The Boies factor

"Earnings worrying markets" has emerged as the business headline of the week, as every financial adviser from New York to London to Frankfurt and back chats away about how disappointing results are chilling the Nasdaq and the S&P.

Piffle, says Larry Kudlow, chief US economist of ING Barings.

Third-quarter profits on a trailing 12-month basis were up 50 per cent for computer and software companies in the S&P 500. (Such a trailing basis compares a quarter to the same quarter a year earlier.) Semiconductor equipment makers' earnings rose by more than 130 per cent. The Kudlow explanation for the downturn is a simpler one. Mr Kudlow blames superlitigator David Boies.

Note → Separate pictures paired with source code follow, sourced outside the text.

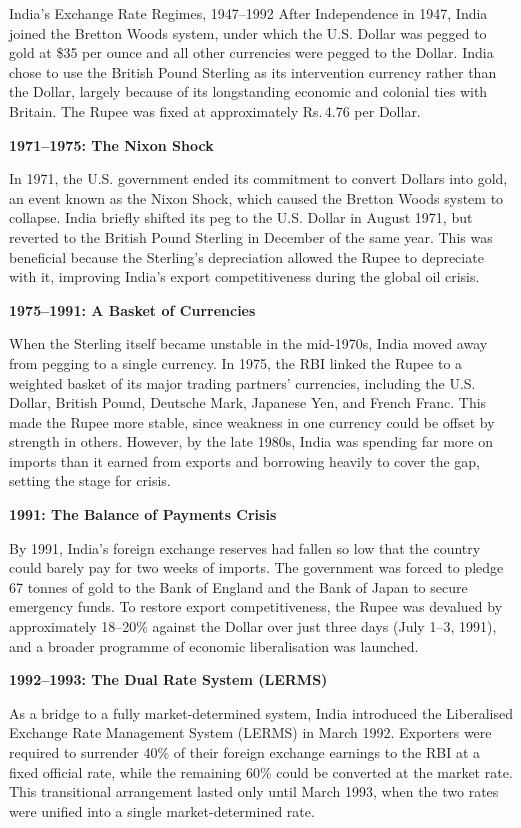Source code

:\documentclass[12pt,a4paper]{article}
\begin{document}
\begin{casestudybox}{India's Exchange Rate Regimes, 1947--1992}
After Independence in 1947, India joined the Bretton Woods system, under which the U.S. Dollar was pegged to gold at \$35 per ounce and all other currencies were pegged to the Dollar. India chose to use the British Pound Sterling as its intervention currency rather than the Dollar, largely because of its longstanding economic and colonial ties with Britain. The Rupee was fixed at approximately Rs.\,4.76 per Dollar.

\medskip
\textbf{1971--1975: The Nixon Shock}

In 1971, the U.S. government ended its commitment to convert Dollars into gold, an event known as the Nixon Shock, which caused the Bretton Woods system to collapse. India briefly shifted its peg to the U.S. Dollar in August 1971, but reverted to the British Pound Sterling in December of the same year. This was beneficial because the Sterling's depreciation allowed the Rupee to depreciate with it, improving India's export competitiveness during the global oil crisis.

\medskip
\textbf{1975--1991: A Basket of Currencies}

When the Sterling itself became unstable in the mid-1970s, India moved away from pegging to a single currency. In 1975, the RBI linked the Rupee to a weighted basket of its major trading partners' currencies, including the U.S. Dollar, British Pound, Deutsche Mark, Japanese Yen, and French Franc. This made the Rupee more stable, since weakness in one currency could be offset by strength in others. However, by the late 1980s, India was spending far more on imports than it earned from exports and borrowing heavily to cover the gap, setting the stage for crisis.

\medskip
\textbf{1991: The Balance of Payments Crisis}

By 1991, India's foreign exchange reserves had fallen so low that the country could barely pay for two weeks of imports. The government was forced to pledge 67 tonnes of gold to the Bank of England and the Bank of Japan to secure emergency funds. To restore export competitiveness, the Rupee was devalued by approximately 18--20\% against the Dollar over just three days (July 1--3, 1991), and a broader programme of economic liberalisation was launched.

\medskip
\textbf{1992--1993: The Dual Rate System (LERMS)}

As a bridge to a fully market-determined system, India introduced the Liberalised Exchange Rate Management System (LERMS) in March 1992. Exporters were required to surrender 40\% of their foreign exchange earnings to the RBI at a fixed official rate, while the remaining 60\% could be converted at the market rate. This transitional arrangement lasted only until March 1993, when the two rates were unified into a single market-determined rate.

\end{casestudybox}
\end{document}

The argument for the Boies Index is straightforward. Mr Boies was the lead outside lawyer in the Justice Department's antitrust case against Microsoft. As recently as late 1999, Microsoft's stock was doing just fine, Justice's attentions notwithstanding. Then traders began to believe that Mr Boies's aggressive representation would sway Judge Thomas Penfield Jackson. The market divined, perhaps correctly, that it was Mr Boies's legal gifts that persuaded the judge to draw and quarter the company. Microsoft shares plunged by half, and the rest of the Nasdaq tech index also snapped, dropping to 3,300 in the wake of Judge Jackson's ruling from a year high of 5,000-plus.

This painful memory intruded when Mr Boies took centre stage yet again in the national consciousness, this time as the star lawyer leading Vice-President Al Gore's legal efforts to claim the presidency. After election day and Mr Boies's re-emergence, the Nasdaq resumed its steep decline, falling nearly 20 per cent in the two weeks after election day. "With David Boies celebrating the Florida Supreme Court's pro-Gore judicial decision at 11:30" one night, writes Mr Kudlow, "it is no wonder the Nasdaq dropped another 100 points" the next trading day.

In the mid-November period when Mr Gore's chances looked the best, posits Mr Kudlow, the market fretted that Mr Boies might become a permanent fixture in a Gore administration, perhaps as head of the Federal Trade Commission or the Justice Department's powerful anti-trust division.

After all, the attorney had already signalled his willingness to take on a low-pay government job when he volunteered to reduce his fee for the Microsoft case. Matters weren't helped by the fact that older traders had not forgotten Mr Boies's success a decade or so ago in bringing down junk-bond king Michael Milken.

Mr Kudlow's research team reckons Mr Boies is personally responsible for an $800bn loss in value this time around-that on top of the evaporation of nearly $1,300bn earlier in the year.

It may seem a little cruel to pin this year's bloodbath on a single figure. But Mr Kudlow's point is a good one. In bumpy periods individuals become proxies for an overall bearish feeling. And as economist Art Laffer has noted, this time the bears are particularly concerned about the prospects for a "regulatory recession". Recent history has shown that regulation and antitrust work can turn a boom into a bust, or at least accelerate and dramatise a shift. Through their heavy-handed management of the savings and loan and junk-bond crises, federal regulators, banking authorities and prosecutors did much to bring about the last recession.

Looking farther back, to the Great Depression, historian Lawrence Reed of the Mackinac Center notes, it was Franklin Roosevelt who played the role of spook. Every time the president proposed a tax hike, and he did numerous times, the market dove. Particularly dramatic was the plunge after FDR imposed, by executive order, a 100% tax on incomes over $25,000 a year.*

Anyone who doubts that an individual can hold such an outsized role in these milder times, must recall the enormous beneficial role Fed Chairman Alan Greenspan has played on the global stage in the 1990s. And if the 1990s/2000 markets can rise because of a man, they can fall because of one. In other words, it can matter when a supposed bogeyman like Mr Boies says "Boo!"